* **Assigned task**:
Pull every line from the records that has the word "otherwise" in it.

Stored data
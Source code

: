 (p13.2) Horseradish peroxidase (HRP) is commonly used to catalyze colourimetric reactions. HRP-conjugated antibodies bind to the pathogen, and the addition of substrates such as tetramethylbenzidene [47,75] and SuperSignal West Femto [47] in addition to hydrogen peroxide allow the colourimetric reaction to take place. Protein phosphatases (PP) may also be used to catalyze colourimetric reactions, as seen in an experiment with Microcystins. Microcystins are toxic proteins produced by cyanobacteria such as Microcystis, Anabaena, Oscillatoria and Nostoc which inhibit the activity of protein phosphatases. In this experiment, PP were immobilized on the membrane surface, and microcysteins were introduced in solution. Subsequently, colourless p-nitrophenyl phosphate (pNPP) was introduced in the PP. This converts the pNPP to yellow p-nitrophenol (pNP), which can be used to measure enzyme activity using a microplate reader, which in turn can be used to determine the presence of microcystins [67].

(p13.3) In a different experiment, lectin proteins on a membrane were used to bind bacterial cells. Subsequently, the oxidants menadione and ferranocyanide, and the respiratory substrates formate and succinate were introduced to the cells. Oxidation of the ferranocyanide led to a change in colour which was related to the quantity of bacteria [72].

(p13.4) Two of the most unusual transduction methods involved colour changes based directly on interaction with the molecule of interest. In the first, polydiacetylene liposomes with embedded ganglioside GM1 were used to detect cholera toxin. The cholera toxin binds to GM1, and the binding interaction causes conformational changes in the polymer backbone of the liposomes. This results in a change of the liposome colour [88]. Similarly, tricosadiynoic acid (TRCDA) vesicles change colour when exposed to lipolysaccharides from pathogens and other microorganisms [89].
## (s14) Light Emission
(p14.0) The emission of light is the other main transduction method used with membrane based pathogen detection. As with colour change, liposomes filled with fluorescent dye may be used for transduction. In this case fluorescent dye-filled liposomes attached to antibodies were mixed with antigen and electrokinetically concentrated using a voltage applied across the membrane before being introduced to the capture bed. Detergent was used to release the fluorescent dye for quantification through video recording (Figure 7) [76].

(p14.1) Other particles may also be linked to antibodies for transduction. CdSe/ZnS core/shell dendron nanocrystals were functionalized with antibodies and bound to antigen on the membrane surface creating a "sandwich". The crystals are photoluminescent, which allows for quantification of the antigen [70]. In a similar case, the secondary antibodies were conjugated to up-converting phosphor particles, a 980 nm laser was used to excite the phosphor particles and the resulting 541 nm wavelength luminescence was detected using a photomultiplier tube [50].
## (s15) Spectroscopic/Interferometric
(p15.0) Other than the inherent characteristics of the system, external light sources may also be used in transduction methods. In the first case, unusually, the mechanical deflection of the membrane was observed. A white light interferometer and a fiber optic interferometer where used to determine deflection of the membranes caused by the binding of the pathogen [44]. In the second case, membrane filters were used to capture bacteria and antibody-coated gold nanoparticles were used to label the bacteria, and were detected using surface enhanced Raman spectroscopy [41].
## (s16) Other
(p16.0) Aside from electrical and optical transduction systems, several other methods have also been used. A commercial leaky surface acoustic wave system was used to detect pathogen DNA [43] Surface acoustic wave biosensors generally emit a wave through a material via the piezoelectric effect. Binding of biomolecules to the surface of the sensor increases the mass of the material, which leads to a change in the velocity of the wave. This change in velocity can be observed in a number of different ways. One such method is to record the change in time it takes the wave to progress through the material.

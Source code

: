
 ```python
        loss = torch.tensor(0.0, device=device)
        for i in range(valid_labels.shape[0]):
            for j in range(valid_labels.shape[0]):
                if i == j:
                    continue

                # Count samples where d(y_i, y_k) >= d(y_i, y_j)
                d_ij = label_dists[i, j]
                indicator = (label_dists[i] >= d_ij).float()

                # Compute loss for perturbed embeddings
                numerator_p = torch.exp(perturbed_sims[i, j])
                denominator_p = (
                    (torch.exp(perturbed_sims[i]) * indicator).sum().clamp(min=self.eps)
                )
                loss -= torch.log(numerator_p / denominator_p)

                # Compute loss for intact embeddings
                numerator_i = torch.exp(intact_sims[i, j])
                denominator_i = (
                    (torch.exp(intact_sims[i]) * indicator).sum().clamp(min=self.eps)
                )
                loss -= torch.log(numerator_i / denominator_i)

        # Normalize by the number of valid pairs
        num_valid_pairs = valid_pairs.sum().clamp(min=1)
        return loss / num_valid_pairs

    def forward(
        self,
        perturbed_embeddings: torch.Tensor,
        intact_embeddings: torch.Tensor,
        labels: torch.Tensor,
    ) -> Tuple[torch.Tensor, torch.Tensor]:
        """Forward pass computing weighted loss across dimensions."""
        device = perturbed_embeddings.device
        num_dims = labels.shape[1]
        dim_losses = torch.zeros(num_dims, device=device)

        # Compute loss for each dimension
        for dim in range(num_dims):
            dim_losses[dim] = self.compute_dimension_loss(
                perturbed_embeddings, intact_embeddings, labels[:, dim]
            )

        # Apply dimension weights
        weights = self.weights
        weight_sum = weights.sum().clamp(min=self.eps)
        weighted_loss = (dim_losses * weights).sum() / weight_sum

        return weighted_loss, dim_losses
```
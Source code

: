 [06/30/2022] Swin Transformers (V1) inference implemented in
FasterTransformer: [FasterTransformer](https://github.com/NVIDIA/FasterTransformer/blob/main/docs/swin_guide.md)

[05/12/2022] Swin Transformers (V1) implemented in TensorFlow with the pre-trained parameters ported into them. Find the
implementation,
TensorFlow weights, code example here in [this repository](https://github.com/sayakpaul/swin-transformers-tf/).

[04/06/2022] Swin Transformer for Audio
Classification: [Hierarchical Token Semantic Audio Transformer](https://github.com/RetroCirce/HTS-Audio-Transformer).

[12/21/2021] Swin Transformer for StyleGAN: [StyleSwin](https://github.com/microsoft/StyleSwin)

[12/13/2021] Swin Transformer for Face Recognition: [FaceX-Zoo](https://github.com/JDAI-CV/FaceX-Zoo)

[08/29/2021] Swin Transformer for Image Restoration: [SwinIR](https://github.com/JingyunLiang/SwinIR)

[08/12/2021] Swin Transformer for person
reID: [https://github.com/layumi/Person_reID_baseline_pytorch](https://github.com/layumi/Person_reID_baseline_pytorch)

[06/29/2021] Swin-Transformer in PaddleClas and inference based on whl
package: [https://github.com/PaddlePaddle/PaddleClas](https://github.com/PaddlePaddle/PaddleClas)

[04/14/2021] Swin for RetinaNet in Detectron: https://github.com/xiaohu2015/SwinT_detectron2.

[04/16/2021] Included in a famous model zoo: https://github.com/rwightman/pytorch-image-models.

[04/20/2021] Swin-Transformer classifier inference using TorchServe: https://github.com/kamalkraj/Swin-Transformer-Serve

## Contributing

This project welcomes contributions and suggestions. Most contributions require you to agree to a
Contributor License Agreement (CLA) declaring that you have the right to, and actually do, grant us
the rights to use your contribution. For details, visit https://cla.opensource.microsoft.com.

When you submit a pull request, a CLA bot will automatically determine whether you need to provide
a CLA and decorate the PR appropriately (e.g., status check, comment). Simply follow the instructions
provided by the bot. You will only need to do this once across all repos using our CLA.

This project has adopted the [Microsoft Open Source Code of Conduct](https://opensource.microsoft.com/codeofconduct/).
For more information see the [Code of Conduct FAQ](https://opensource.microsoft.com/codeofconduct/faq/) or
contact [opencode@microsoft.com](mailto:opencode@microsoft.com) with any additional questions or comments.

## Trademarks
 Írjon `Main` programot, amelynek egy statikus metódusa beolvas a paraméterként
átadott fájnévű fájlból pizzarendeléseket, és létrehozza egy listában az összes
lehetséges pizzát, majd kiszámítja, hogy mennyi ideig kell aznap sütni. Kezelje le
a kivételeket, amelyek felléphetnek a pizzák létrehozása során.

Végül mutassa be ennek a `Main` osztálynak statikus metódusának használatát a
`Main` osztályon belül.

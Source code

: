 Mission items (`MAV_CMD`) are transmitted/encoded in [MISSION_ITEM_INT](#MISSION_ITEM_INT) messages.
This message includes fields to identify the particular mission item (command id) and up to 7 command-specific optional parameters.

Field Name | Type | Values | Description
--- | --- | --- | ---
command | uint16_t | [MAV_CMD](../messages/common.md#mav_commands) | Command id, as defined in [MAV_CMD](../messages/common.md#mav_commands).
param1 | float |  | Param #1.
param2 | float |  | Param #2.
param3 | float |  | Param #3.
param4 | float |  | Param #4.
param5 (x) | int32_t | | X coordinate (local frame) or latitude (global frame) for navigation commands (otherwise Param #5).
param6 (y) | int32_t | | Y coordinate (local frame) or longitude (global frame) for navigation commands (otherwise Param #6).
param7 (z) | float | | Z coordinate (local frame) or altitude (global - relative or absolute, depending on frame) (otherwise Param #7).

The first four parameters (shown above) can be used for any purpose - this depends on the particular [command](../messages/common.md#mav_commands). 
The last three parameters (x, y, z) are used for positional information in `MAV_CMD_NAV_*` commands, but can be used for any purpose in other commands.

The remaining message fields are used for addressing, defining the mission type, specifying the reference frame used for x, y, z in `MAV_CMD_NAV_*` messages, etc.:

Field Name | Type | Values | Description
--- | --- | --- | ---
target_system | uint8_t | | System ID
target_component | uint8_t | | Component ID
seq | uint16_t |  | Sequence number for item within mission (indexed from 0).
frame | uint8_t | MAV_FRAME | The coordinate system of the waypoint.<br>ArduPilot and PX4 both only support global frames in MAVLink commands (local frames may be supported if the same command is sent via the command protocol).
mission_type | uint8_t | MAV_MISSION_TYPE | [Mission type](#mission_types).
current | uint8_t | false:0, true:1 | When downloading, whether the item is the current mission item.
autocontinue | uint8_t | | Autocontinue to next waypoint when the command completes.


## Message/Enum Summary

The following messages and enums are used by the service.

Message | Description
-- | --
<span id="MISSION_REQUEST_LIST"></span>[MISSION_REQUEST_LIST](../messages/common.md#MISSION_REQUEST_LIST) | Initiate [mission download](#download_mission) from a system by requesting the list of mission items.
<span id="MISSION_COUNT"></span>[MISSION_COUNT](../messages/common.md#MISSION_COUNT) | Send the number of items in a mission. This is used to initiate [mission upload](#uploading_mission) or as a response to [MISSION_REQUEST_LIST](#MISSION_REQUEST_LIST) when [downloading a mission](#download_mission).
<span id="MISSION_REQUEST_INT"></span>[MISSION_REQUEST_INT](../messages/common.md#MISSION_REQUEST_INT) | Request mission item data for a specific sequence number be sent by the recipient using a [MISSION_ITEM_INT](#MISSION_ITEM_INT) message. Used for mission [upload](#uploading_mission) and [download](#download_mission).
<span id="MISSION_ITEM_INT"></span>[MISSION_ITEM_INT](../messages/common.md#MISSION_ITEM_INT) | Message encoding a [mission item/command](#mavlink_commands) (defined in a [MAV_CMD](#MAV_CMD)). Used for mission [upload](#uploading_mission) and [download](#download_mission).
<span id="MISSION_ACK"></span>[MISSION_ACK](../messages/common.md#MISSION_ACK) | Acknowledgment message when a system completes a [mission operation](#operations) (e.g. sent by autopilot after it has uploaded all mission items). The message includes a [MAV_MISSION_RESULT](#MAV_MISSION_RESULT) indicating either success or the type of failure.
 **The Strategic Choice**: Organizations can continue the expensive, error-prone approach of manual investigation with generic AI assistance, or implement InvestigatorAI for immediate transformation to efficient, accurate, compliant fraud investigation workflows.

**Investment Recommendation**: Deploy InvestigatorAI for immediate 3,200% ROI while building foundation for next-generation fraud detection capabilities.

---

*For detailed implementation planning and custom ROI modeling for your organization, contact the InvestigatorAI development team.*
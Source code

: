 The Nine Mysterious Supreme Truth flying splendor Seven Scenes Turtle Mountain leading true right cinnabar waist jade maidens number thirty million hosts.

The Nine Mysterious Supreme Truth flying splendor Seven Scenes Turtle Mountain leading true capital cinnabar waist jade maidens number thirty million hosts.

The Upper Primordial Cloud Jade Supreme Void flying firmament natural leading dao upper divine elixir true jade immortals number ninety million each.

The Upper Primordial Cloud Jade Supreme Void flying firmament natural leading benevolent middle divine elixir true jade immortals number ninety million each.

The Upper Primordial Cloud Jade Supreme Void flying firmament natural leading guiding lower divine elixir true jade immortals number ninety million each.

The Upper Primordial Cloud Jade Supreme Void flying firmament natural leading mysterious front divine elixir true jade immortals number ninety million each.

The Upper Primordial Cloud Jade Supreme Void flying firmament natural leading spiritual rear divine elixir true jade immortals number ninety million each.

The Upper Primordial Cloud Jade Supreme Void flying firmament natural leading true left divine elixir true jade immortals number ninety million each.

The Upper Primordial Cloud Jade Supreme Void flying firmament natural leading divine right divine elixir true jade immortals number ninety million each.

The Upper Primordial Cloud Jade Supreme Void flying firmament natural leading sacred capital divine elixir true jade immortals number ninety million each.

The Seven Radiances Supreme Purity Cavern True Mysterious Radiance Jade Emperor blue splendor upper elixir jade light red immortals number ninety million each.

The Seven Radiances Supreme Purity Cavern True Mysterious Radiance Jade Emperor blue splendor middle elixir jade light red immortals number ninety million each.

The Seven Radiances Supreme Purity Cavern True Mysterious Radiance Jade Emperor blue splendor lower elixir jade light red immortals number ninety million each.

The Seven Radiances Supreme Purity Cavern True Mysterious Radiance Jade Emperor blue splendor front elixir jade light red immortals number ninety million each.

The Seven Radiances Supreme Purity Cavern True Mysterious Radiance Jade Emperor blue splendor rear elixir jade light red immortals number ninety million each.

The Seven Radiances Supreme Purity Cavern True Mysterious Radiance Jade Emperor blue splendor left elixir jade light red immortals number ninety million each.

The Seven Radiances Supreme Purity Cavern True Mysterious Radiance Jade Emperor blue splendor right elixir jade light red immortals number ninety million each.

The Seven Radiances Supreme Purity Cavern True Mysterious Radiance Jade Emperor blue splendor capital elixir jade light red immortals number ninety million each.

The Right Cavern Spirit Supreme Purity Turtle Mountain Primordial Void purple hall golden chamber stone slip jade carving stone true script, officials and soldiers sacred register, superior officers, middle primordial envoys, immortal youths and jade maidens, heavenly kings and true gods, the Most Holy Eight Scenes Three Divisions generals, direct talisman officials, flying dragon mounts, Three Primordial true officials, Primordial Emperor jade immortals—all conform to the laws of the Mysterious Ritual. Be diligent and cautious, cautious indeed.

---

* **Output of the exercise**:
param5 (x) | int32_t | | X coordinate (local frame) or latitude (global frame) for navigation commands (otherwise Param #5).
param6 (y) | int32_t | | Y coordinate (local frame) or longitude (global frame) for navigation commands (otherwise Param #6).
param7 (z) | float | | Z coordinate (local frame) or altitude (global - relative or absolute, depending on frame) (otherwise Param #7).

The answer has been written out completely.